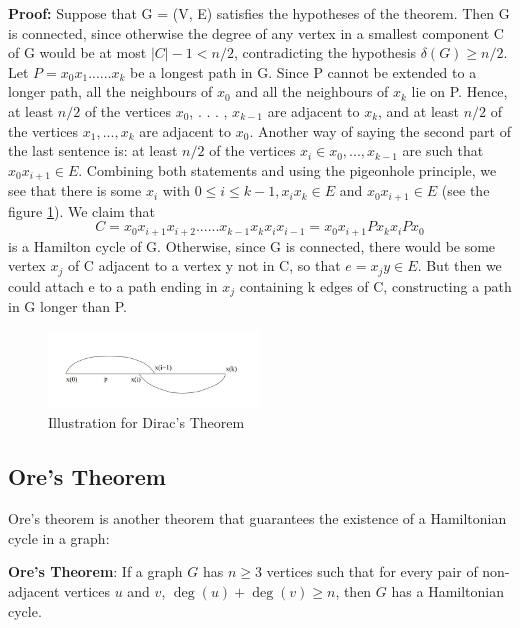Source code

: \documentclass[14pt, times, a4paper]{extarticle}
\begin{document}
\textbf{Proof:} Suppose that G = (V, E) satisfies the hypotheses of the theorem. Then G is connected, since otherwise the degree of any vertex in a smallest component C of G would be
at most $|C| - 1 < n/2$, contradicting the hypothesis $\delta(G) \geq n/2$.
Let $P = x_0x_1$......$x_k$ be a longest path in G. Since P cannot be extended to a longer path, all the neighbours of $x_0$ and all the neighbours of $x_k$ lie on P. Hence, at least $n/2$ of
the vertices $x_0$, . . . , $x_{k-1}$ are adjacent to $x_k$, and at least $n/2$ of the vertices $x_1, . . . , x_k$ are
adjacent to $x_0$. Another way of saying the second part of the last sentence is: at least $n/2$ of the vertices $x_i \in {x_0, . . . , x_{k-1}}$ are such that $x_0x_{i+1} \in E$. Combining both statements and
using the pigeonhole principle, we see that there is some $x_i$ with $0 \leq i \leq k - 1, x_ix_k \in E$
and $x_0x_{i+1} \in E$ (see the figure \ref{fig:dirac}).
\hspace*{1cm} We claim that
\begin{equation}
    C=x_0x_{i+1}x_{i+2}......x_{k-1}x_{k}x_ix_{i-1}=x_0x_{i+1}Px_kx_iPx_0
\end{equation}
is a Hamilton cycle of G. Otherwise, since G is connected, there would be some vertex $x_j$
of C adjacent to a vertex y not in C, so that $e = x_jy \in E.$ But then we could attach e to
a path ending in $x_j$ containing k edges of C, constructing a path in G longer than P.
\begin{figure}[h]
    \centering
    \includegraphics[width=0.5\textwidth]{images/imon_graph.jpeg}
    \caption{Illustration for Dirac's Theorem}
    \label{fig:dirac}
\end{figure}
\subsection{Ore's Theorem}

Ore's theorem is another theorem that guarantees the existence of a Hamiltonian cycle in a graph:

\textbf{Ore's Theorem}: If a graph $G$ has $n \geq 3$ vertices such that for every pair of non-adjacent vertices $u$ and $v$, $\deg(u) + \deg(v) \geq n$, then $G$ has a Hamiltonian cycle.
\end{document}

* **Your assignment**: Word for word, retype the lines from the one containing "Ore's theorem is" through the final line of the data, including both ends and nothing more.

* **Solution for this task**:
Ore's theorem is another theorem that guarantees the existence of a Hamiltonian cycle in a graph:

\textbf{Ore's Theorem}: If a graph $G$ has $n \geq 3$ vertices such that for every pair of non-adjacent vertices $u$ and $v$, $\deg(u) + \deg(v) \geq n$, then $G$ has a Hamiltonian cycle.
\end{document}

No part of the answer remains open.